BACKGROUND: The prediction error (PE) hypothesized by the temporal difference model has been shown to correlate with the phasic activity of dopamine neurons during reward learning and the blood-oxygen level dependent (BOLD) response during reward and aversive conditioning tasks. We hypothesized that dopamine would modulate the PE related signal in aversive conditioning and that haloperidol would reduce PE related activity, while an acute dose of amphetamine would increase PE related activity in the ventral striatum.

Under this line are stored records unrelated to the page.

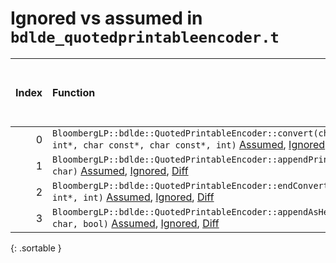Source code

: # Ignored vs assumed in `bdlde_quotedprintableencoder.t`

<script src="../sorttable.js"></script>
|   Index | Function                                                                                                                                                                        |   Difference in number of lines |   Function size difference in bytes | Number of lines in assumed build   | Number of bytes in assumed build   | Number of lines in ignored build   | Number of bytes in ignored build   |
|--------:|:--------------------------------------------------------------------------------------------------------------------------------------------------------------------------------|--------------------------------:|------------------------------------:|:-----------------------------------|:-----------------------------------|:-----------------------------------|:-----------------------------------|
|       0 | `BloombergLP::bdlde::QuotedPrintableEncoder::convert(char*, int*, int*, char const*, char const*, int)` [Assumed](0.assume.s.txt), [Ignored](0.none.s.txt), [Diff](0.diff.html) |                              -1 |                                   0 | 1,424                              | 4,321,120                          | 1,424                              | 4,321,168                          |
|       1 | `BloombergLP::bdlde::QuotedPrintableEncoder::appendPrintable(char*, char)` [Assumed](1.assume.s.txt), [Ignored](1.none.s.txt), [Diff](1.diff.html)                              |                              -2 |                                   0 | 112                                | 4,320,352                          | 112                                | 4,320,368                          |
|       2 | `BloombergLP::bdlde::QuotedPrintableEncoder::endConvert(char*, int*, int)` [Assumed](2.assume.s.txt), [Ignored](2.none.s.txt), [Diff](2.diff.html)                              |                              -4 |                                 -16 | 336                                | 4,322,544                          | 352                                | 4,322,592                          |
|       3 | `BloombergLP::bdlde::QuotedPrintableEncoder::appendAsHex(char*, char, bool)` [Assumed](3.assume.s.txt), [Ignored](3.none.s.txt), [Diff](3.diff.html)                            |                              -8 |                                 -32 | 128                                | 4,320,464                          | 160                                | 4,320,480                          |
{: .sortable }
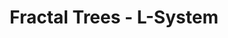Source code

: ---
layout: project
title: Fractal Trees - L-System
image: /images/projects/fractal-trees-L-system.png
description: Tree representation of a Lindenmayer system. Product of the generation rules are outputted to the user in text format, and as an image.
scripts:
  - common/p5.js
  - common/p5.dom.js
  - FractalTrees-L-system/sketch.js
---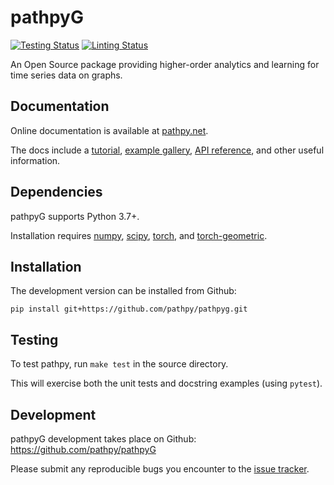 [testing-image]: https://github.com/pathpy/pathpyG/actions/workflows/testing.yml/badge.svg
[testing-url]: https://github.com/pathpy/pathpyG/actions/workflows/testing.yml
[linting-image]: https://github.com/pathpy/pathpyG/actions/workflows/linting.yml/badge.svg
[linting-url]: https://github.com/pathpy/pathpyG/actions/workflows/linting.yml


pathpyG
=======

[![Testing Status][testing-image]][testing-url]
[![Linting Status][linting-image]][linting-url]

An Open Source package providing higher-order analytics and learning for time series data on graphs.

Documentation
-------------

Online documentation is available at [pathpy.net](https://www.pathpy.net).

The docs include a [tutorial](https://www.pathpy.net/tutorial.html), [example gallery](https://www.pathpy.net/examples/index.html), [API reference](https://www.pathpy.net/api.html), and other useful information.


Dependencies
------------

pathpyG supports Python 3.7+.

Installation requires [numpy](http://www.numpy.org/), [scipy](https://www.scipy.org/), [torch](hhttps://pytorch.org/), and [torch-geometric](https://pytorch-geometric.readthedocs.io/en/latest/).


Installation
------------

The development version can be installed from Github:

    pip install git+https://github.com/pathpy/pathpyg.git


Testing
-------

To test pathpy, run `make test` in the source directory.

This will exercise both the unit tests and docstring examples (using `pytest`).


Development
-----------

pathpyG development takes place on Github: https://github.com/pathpy/pathpyG

Please submit any reproducible bugs you encounter to the [issue tracker](https://github.com/pathpy/pathpyG/issues).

METHODS: Healthy participants took an acute dose of amphetamine, haloperidol, or placebo. We used functional magnetic resonance imaging (fMRI) to measure the BOLD signal while they carried out an aversive conditioning task, using cutaneous electrical stimulation as the unconditioned stimulus (US) and yellow and blue circles as conditioned stimulus (CS+ and CS-, respectively).

RESULTS: Prediction error related BOLD activity was seen only in the ventral striatum in the placebo subjects. The subjects given amphetamine showed a wider network of PE related BOLD activity, including the ventral striatum, globus pallidus, putamen, insula, anterior cingulate, and substantia nigra/ventral tegmental area. Haloperidol subjects did not show PE related activity in any of these regions.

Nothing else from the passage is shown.